AIM OF THE TASK:
Your task is to copy every line of the entries that contains "Corolla".

RECORDS:
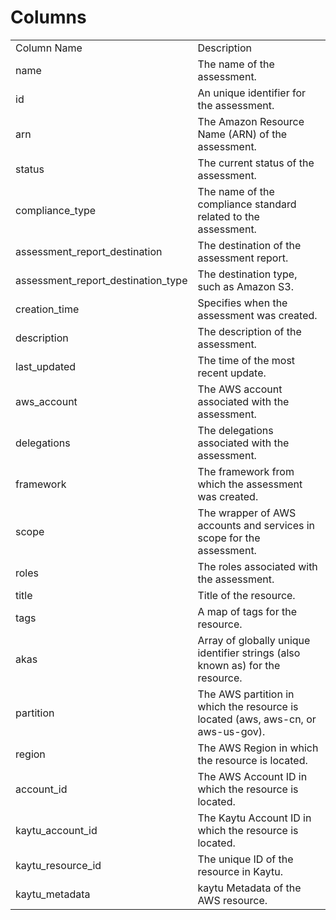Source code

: # Columns  

<table>
	<tr><td>Column Name</td><td>Description</td></tr>
	<tr><td>name</td><td>The name of the assessment.</td></tr>
	<tr><td>id</td><td>An unique identifier for the assessment.</td></tr>
	<tr><td>arn</td><td>The Amazon Resource Name (ARN) of the assessment.</td></tr>
	<tr><td>status</td><td>The current status of the assessment.</td></tr>
	<tr><td>compliance_type</td><td>The name of the compliance standard related to the assessment.</td></tr>
	<tr><td>assessment_report_destination</td><td>The destination of the assessment report.</td></tr>
	<tr><td>assessment_report_destination_type</td><td>The destination type, such as Amazon S3.</td></tr>
	<tr><td>creation_time</td><td>Specifies when the assessment was created.</td></tr>
	<tr><td>description</td><td>The description of the assessment.</td></tr>
	<tr><td>last_updated</td><td>The time of the most recent update.</td></tr>
	<tr><td>aws_account</td><td>The AWS account associated with the assessment.</td></tr>
	<tr><td>delegations</td><td>The delegations associated with the assessment.</td></tr>
	<tr><td>framework</td><td>The framework from which the assessment was created.</td></tr>
	<tr><td>scope</td><td>The wrapper of AWS accounts and services in scope for the assessment.</td></tr>
	<tr><td>roles</td><td>The roles associated with the assessment.</td></tr>
	<tr><td>title</td><td>Title of the resource.</td></tr>
	<tr><td>tags</td><td>A map of tags for the resource.</td></tr>
	<tr><td>akas</td><td>Array of globally unique identifier strings (also known as) for the resource.</td></tr>
	<tr><td>partition</td><td>The AWS partition in which the resource is located (aws, aws-cn, or aws-us-gov).</td></tr>
	<tr><td>region</td><td>The AWS Region in which the resource is located.</td></tr>
	<tr><td>account_id</td><td>The AWS Account ID in which the resource is located.</td></tr>
	<tr><td>kaytu_account_id</td><td>The Kaytu Account ID in which the resource is located.</td></tr>
	<tr><td>kaytu_resource_id</td><td>The unique ID of the resource in Kaytu.</td></tr>
	<tr><td>kaytu_metadata</td><td>kaytu Metadata of the AWS resource.</td></tr>
</table>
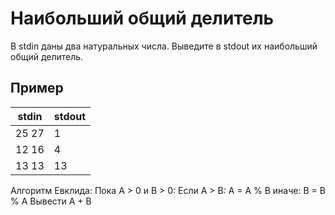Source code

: # Наибольший общий делитель

В stdin даны два натуральных числа. Выведите в stdout их наибольший общий делитель.
## Пример

| **stdin** | **stdout** |
| --------- | ---------- |
| 25 27     | 1          |
| 12 16     | 4          |
| 13 13     | 13         |
Алгоритм Евклида:
Пока A > 0 и B > 0: 
	Если A > B: 
		A = A % B 
	иначе: 
		B = B % A 
Вывести A + B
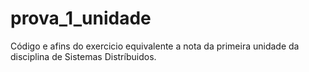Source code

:# prova_1_unidade
Código e afins do exercicio equivalente a nota da primeira unidade da disciplina de Sistemas Distríbuidos.
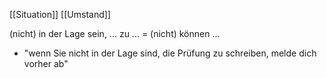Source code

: [[Situation]]  [[Umstand]]

(nicht) in der Lage sein, ... zu ... = (nicht) können ...
-   "wenn Sie nicht in der Lage sind, die Prüfung zu schreiben, melde dich vorher ab"                                                                                                                                                                                                                                                                                                                                                                                                                                                                                                                                                                                                                                                                                                                                                                                                                                                                                                                                                                                                                                                                                                                                                                                                                                                          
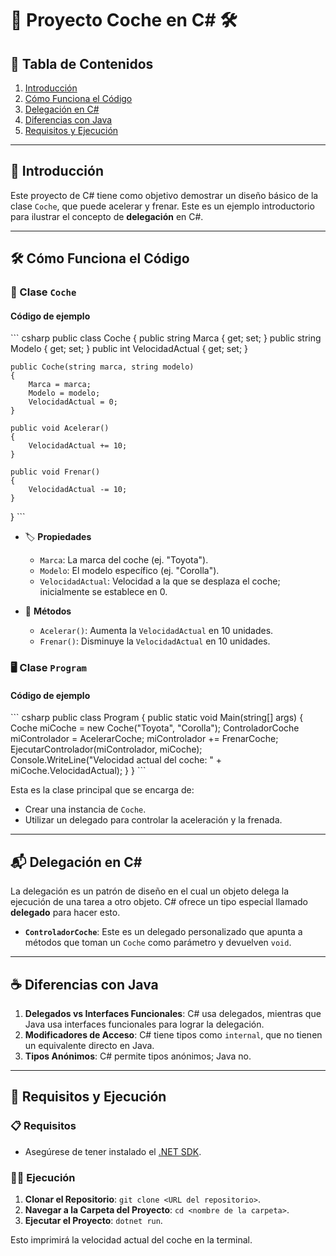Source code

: # 🚗 Proyecto Coche en C# 🛠️

## 📌 Tabla de Contenidos

1. [Introducción](#-introducción)
2. [Cómo Funciona el Código](#-cómo-funciona-el-código)
3. [Delegación en C#](#-delegación-en-c)
4. [Diferencias con Java](#-diferencias-con-java)
5. [Requisitos y Ejecución](#-requisitos-y-ejecución)

---

## 🌟 Introducción

Este proyecto de C# tiene como objetivo demostrar un diseño básico de la clase `Coche`, que puede acelerar y frenar. Este es un ejemplo introductorio para ilustrar el concepto de **delegación** en C#.

---

## 🛠️ Cómo Funciona el Código

### 🚗 Clase `Coche`

#### Código de ejemplo

\`\`\` csharp
public class Coche
{
    public string Marca { get; set; }
    public string Modelo { get; set; }
    public int VelocidadActual { get; set; }

    public Coche(string marca, string modelo)
    {
        Marca = marca;
        Modelo = modelo;
        VelocidadActual = 0;
    }

    public void Acelerar()
    {
        VelocidadActual += 10;
    }

    public void Frenar()
    {
        VelocidadActual -= 10;
    }
}
\`\`\`

- 🏷️ **Propiedades**
  - `Marca`: La marca del coche (ej. "Toyota").
  - `Modelo`: El modelo específico (ej. "Corolla").
  - `VelocidadActual`: Velocidad a la que se desplaza el coche; inicialmente se establece en 0.

- 🎯 **Métodos**
  - `Acelerar()`: Aumenta la `VelocidadActual` en 10 unidades.
  - `Frenar()`: Disminuye la `VelocidadActual` en 10 unidades.

### 🖥️ Clase `Program`

#### Código de ejemplo

\`\`\` csharp
public class Program
{
    public static void Main(string[] args)
    {
        Coche miCoche = new Coche("Toyota", "Corolla");
        ControladorCoche miControlador = AcelerarCoche;
        miControlador += FrenarCoche;
        EjecutarControlador(miControlador, miCoche);
        Console.WriteLine("Velocidad actual del coche: " + miCoche.VelocidadActual);
    }
}
\`\`\`

Esta es la clase principal que se encarga de:

- Crear una instancia de `Coche`.
- Utilizar un delegado para controlar la aceleración y la frenada.

---

## 📬 Delegación en C#

La delegación es un patrón de diseño en el cual un objeto delega la ejecución de una tarea a otro objeto. C# ofrece un tipo especial llamado **delegado** para hacer esto.

- **`ControladorCoche`**: Este es un delegado personalizado que apunta a métodos que toman un `Coche` como parámetro y devuelven `void`.

---

## ☕ Diferencias con Java

1. **Delegados vs Interfaces Funcionales**: C# usa delegados, mientras que Java usa interfaces funcionales para lograr la delegación.
2. **Modificadores de Acceso**: C# tiene tipos como `internal`, que no tienen un equivalente directo en Java.
3. **Tipos Anónimos**: C# permite tipos anónimos; Java no.

---

## 🚀 Requisitos y Ejecución

### 📋 Requisitos

- Asegúrese de tener instalado el [.NET SDK](https://dotnet.microsoft.com/download).

### 🏃‍♂️ Ejecución

1. **Clonar el Repositorio**: `git clone <URL del repositorio>`.
2. **Navegar a la Carpeta del Proyecto**: `cd <nombre de la carpeta>`.
3. **Ejecutar el Proyecto**: `dotnet run`.

Esto imprimirá la velocidad actual del coche en la terminal.



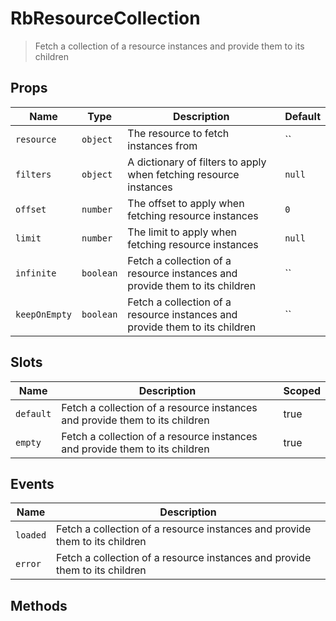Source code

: # RbResourceCollection

> Fetch a collection of a resource instances and provide them to its children

## Props

| Name | Type | Description | Default |
| ---- | ---- | ----------- | ------- |
| `resource` | `object` | The resource to fetch instances from | `` |
| `filters` | `object` | A dictionary of filters to apply when fetching resource instances | `null` |
| `offset` | `number` | The offset to apply when fetching resource instances | `0` |
| `limit` | `number` | The limit to apply when fetching resource instances | `null` |
| `infinite` | `boolean` | Fetch a collection of a resource instances and provide them to its children | `` |
| `keepOnEmpty` | `boolean` | Fetch a collection of a resource instances and provide them to its children | `` |

## Slots

| Name | Description | Scoped |
| ---- | ----------- | ------ |
| `default` | Fetch a collection of a resource instances and provide them to its children | true |
| `empty` | Fetch a collection of a resource instances and provide them to its children | true |

## Events

| Name | Description |
| ---- | ----------- |
| `loaded` | Fetch a collection of a resource instances and provide them to its children |
| `error` | Fetch a collection of a resource instances and provide them to its children |

## Methods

SOLUTION TO THE EXERCISE:
  - `Modelo`: El modelo específico (ej. "Corolla").
        Coche miCoche = new Coche("Toyota", "Corolla");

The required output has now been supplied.